What did I learn from this experience?
- Never underestimate the power of group dynamics over rationality. People cannot always be counted on to act in their collective best interest, especially as defined by someone outside the group. I “knew” that PCC was living on borrowed time, and I knew what moves were needed to preserve its services. But this knowledge did no good. Powerful group dynamics can keep a dying organization from seeing its own predicament.
- Don’t threaten your partner, even if they are weak. A threat to autonomy, identity, or other critical, deeply held values will kill a merger effort. Approach the other group respectfully, in a manner that allows its leaders to save face. The merger process must provide a way for the mission, individuality, and culture of both groups to be valued and incorporated into the new entity. Fear of change, loss of autonomy, individual egos, habits, and culture all cause nonprofits to avoid mergers.
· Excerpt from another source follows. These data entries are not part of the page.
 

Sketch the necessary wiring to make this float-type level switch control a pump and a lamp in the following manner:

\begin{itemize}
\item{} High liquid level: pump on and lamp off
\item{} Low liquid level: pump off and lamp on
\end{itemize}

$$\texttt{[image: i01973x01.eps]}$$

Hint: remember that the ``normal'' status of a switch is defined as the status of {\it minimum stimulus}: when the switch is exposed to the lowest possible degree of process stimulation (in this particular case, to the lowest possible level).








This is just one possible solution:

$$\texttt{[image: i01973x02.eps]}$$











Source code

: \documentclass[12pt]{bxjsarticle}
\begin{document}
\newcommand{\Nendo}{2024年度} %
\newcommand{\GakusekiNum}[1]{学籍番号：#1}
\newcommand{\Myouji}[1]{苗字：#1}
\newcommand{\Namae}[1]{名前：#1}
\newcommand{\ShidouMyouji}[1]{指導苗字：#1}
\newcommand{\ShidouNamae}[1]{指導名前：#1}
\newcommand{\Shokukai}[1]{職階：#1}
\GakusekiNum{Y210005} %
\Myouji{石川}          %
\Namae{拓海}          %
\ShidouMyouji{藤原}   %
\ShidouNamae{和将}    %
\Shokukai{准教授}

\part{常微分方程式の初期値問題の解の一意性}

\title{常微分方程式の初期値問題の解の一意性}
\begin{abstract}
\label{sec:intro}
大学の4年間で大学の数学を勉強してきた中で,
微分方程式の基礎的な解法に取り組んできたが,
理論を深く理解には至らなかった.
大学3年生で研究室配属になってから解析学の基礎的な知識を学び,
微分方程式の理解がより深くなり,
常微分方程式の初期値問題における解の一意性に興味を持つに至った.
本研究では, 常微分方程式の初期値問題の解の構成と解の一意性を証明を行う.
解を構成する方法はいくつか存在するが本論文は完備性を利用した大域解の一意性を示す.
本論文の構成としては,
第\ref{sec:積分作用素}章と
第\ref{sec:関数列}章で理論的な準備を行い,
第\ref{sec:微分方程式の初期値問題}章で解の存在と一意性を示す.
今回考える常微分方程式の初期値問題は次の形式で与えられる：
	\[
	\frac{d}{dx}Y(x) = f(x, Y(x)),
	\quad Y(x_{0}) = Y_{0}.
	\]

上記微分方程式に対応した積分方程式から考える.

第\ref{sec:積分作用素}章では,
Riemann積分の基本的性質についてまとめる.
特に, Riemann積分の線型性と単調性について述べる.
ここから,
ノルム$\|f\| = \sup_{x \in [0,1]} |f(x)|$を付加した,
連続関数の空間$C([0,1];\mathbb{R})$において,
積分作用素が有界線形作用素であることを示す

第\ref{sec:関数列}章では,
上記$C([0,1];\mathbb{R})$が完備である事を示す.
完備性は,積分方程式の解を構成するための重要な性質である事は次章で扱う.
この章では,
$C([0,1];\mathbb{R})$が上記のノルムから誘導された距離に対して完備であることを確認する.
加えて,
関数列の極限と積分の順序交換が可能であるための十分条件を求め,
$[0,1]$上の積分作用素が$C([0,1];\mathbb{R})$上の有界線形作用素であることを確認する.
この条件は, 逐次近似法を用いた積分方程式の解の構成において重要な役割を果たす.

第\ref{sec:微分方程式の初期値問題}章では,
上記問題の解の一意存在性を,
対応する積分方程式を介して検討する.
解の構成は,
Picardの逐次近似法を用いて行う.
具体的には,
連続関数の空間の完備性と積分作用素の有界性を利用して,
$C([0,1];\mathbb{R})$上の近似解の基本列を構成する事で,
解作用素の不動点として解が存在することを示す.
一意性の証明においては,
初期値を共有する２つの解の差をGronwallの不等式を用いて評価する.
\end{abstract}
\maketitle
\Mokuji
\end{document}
I made the mistake with PCC of assuming that once I had demonstrated it had no choice but to merge or dissolve, they would simply ask where to sign the document. Instead, I had insulted them, questioning their deepest assumptions. This caused them to retreat further from a consideration of the facts.
- A dysfunctional board may not speak with one voice. While we negotiated in good faith with PCC’s board, factions of this very same board were seeking the support of our mutual funders to block the merger.
- People have assumptions about mergers that make true negotiation, worked out in good faith, difficult. Because of confusion with corporate takeovers, the “weaker” party in a merger is bound to suspect the initiator of trying to maneuver into a position of unfair advantage.